◆ **Exercise objective**:
From the entries that follow, report every line in which "mbox" occurs.

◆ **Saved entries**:

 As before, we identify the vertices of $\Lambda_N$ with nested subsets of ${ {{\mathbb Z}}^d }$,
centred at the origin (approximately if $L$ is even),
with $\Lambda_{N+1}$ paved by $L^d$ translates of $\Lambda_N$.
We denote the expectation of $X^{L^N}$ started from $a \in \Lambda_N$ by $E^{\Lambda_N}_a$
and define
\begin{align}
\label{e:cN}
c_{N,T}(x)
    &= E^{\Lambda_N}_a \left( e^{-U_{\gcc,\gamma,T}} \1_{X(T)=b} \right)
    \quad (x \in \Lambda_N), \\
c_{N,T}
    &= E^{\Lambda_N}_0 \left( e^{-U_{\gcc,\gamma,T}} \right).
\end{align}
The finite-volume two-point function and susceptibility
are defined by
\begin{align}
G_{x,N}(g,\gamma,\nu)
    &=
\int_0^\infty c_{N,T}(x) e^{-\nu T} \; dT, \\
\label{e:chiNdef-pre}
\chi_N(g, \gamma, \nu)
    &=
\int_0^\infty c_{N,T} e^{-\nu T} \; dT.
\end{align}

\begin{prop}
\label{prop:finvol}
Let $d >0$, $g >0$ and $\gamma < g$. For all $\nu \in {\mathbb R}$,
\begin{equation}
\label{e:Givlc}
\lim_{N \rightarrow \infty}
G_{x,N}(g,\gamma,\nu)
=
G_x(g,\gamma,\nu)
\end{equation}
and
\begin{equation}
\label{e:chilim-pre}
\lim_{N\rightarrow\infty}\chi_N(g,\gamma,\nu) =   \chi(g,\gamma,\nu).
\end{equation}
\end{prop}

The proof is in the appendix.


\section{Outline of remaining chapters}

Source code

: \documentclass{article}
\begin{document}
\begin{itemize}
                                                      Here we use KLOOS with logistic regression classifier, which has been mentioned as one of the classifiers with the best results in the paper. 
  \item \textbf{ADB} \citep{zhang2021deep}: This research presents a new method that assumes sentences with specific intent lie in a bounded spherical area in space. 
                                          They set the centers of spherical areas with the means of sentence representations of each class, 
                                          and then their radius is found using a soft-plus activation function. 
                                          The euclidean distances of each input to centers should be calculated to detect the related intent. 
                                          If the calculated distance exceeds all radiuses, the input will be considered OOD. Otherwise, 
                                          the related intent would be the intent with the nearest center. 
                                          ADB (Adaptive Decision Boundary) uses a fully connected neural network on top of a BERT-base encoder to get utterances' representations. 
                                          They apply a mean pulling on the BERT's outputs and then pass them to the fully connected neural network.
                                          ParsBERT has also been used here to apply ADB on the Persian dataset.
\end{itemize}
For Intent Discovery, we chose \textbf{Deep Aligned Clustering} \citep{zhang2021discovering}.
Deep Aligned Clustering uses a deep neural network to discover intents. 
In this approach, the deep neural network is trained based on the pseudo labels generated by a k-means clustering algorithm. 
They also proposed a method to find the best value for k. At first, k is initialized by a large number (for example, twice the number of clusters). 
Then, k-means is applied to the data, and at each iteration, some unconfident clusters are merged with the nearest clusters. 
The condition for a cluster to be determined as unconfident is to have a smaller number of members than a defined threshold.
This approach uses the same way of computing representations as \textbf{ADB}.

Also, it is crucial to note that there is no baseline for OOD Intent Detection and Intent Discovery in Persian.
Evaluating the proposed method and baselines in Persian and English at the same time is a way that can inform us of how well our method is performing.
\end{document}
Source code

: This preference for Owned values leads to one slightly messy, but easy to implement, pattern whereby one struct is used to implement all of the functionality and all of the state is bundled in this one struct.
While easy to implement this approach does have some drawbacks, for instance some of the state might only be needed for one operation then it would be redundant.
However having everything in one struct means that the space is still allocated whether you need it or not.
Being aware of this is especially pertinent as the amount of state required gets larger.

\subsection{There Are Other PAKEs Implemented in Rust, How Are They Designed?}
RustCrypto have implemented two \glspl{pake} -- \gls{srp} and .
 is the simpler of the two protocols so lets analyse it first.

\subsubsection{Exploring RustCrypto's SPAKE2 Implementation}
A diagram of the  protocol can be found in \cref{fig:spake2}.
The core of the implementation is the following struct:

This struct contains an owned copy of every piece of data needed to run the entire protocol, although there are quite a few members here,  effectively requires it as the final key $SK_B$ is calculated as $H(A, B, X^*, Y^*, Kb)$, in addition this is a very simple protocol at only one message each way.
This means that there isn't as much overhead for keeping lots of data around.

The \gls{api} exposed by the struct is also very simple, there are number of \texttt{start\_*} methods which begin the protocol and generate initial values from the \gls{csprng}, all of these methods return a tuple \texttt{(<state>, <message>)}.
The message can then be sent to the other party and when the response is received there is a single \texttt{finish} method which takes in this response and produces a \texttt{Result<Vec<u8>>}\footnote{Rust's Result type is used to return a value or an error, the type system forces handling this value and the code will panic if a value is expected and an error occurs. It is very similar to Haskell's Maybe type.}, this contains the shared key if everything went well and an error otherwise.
==
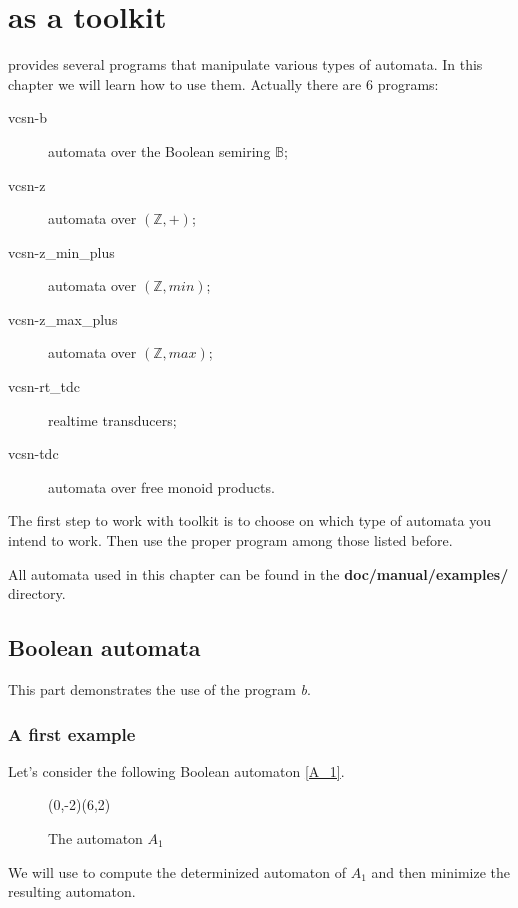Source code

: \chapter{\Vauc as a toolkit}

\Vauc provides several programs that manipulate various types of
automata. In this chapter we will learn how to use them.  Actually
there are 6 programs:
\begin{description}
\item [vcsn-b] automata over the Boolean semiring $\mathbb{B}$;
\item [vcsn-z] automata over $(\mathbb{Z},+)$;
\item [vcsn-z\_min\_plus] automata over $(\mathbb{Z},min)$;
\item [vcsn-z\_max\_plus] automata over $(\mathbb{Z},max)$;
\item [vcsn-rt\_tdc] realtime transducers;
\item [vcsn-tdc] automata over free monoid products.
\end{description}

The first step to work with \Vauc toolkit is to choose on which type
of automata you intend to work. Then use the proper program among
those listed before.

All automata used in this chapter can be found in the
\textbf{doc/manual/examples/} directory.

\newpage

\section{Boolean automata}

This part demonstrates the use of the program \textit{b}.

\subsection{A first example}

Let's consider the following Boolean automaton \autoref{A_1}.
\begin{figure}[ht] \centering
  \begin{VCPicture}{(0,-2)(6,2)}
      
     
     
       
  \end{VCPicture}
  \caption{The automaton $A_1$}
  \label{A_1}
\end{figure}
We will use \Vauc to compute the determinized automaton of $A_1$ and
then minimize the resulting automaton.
* * *
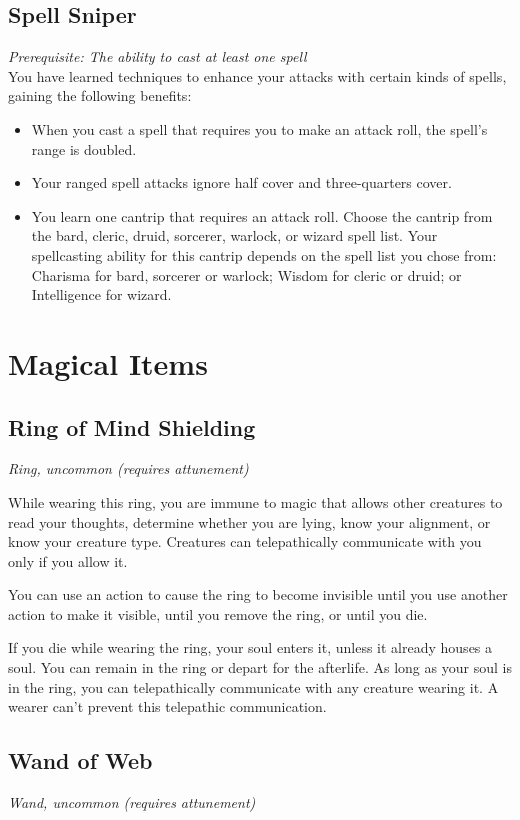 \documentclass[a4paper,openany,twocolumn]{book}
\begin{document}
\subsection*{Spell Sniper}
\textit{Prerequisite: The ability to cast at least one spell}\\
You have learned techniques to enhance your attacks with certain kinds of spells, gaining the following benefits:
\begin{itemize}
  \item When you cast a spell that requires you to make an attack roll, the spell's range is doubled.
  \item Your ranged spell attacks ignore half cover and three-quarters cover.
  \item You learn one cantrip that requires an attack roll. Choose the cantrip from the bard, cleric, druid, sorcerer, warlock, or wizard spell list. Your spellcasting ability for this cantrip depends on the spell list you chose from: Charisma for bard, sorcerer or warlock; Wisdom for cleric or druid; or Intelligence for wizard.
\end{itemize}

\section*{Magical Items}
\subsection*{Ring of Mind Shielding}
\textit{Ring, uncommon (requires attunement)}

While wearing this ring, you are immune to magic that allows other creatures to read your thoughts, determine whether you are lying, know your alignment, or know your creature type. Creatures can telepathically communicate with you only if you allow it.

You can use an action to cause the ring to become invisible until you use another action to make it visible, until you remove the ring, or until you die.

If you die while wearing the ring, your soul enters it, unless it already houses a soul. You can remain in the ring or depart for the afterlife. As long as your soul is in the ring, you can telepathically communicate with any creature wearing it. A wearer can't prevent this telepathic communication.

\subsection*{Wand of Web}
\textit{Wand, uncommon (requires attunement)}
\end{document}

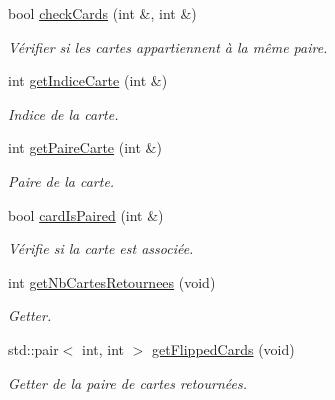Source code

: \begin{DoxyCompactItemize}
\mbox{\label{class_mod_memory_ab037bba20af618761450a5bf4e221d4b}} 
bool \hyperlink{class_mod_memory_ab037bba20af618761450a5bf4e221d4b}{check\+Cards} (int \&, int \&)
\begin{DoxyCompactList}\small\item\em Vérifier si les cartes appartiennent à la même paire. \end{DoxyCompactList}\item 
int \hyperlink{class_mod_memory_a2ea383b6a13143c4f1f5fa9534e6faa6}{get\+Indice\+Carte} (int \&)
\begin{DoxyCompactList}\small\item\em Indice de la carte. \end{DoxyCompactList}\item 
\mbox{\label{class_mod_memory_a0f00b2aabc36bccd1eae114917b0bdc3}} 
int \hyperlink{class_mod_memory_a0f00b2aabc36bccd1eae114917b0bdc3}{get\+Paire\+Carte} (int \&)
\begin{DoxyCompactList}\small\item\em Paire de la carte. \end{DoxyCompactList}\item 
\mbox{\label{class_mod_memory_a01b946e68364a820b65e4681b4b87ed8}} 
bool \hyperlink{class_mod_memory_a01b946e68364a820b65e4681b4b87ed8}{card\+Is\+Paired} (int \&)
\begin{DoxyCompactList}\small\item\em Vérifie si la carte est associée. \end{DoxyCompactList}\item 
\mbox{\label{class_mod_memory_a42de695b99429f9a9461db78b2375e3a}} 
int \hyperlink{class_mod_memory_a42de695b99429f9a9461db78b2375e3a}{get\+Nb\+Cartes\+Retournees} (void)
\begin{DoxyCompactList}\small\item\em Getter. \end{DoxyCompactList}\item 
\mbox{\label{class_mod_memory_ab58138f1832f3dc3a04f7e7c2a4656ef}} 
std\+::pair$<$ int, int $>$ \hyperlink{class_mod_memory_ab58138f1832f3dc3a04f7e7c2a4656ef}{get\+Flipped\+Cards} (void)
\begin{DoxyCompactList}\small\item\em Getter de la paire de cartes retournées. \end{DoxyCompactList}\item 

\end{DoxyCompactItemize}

◆ **Solution to this exercise**:
\mbox{\label{class_mod_memory_ab037bba20af618761450a5bf4e221d4b}} 
\mbox{\label{class_mod_memory_a0f00b2aabc36bccd1eae114917b0bdc3}} 
\mbox{\label{class_mod_memory_a01b946e68364a820b65e4681b4b87ed8}} 
\mbox{\label{class_mod_memory_a42de695b99429f9a9461db78b2375e3a}} 
\mbox{\label{class_mod_memory_ab58138f1832f3dc3a04f7e7c2a4656ef}} 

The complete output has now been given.